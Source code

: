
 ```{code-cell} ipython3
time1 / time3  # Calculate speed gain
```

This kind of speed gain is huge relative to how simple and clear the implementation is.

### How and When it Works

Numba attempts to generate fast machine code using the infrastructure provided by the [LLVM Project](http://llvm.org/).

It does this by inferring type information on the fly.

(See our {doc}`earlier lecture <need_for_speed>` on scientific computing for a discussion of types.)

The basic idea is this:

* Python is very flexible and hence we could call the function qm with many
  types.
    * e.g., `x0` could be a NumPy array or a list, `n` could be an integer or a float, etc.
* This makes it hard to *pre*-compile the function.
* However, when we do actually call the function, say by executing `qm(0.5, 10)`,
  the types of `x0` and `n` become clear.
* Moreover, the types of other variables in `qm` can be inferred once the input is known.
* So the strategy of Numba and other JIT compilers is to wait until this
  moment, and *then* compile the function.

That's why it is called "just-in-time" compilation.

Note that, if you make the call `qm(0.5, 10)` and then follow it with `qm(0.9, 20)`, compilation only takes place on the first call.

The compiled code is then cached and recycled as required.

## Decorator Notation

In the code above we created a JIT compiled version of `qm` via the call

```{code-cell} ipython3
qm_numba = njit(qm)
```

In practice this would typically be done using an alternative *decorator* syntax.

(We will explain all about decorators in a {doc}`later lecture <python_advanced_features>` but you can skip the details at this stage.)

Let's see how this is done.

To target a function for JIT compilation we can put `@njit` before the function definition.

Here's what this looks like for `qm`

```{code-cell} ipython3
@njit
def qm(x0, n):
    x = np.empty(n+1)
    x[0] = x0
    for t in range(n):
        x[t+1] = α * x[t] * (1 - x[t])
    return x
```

----------------

The problem: Scan the material for lines with the word "other". Reply with how many there are, number only.

Answer for this exercise: 2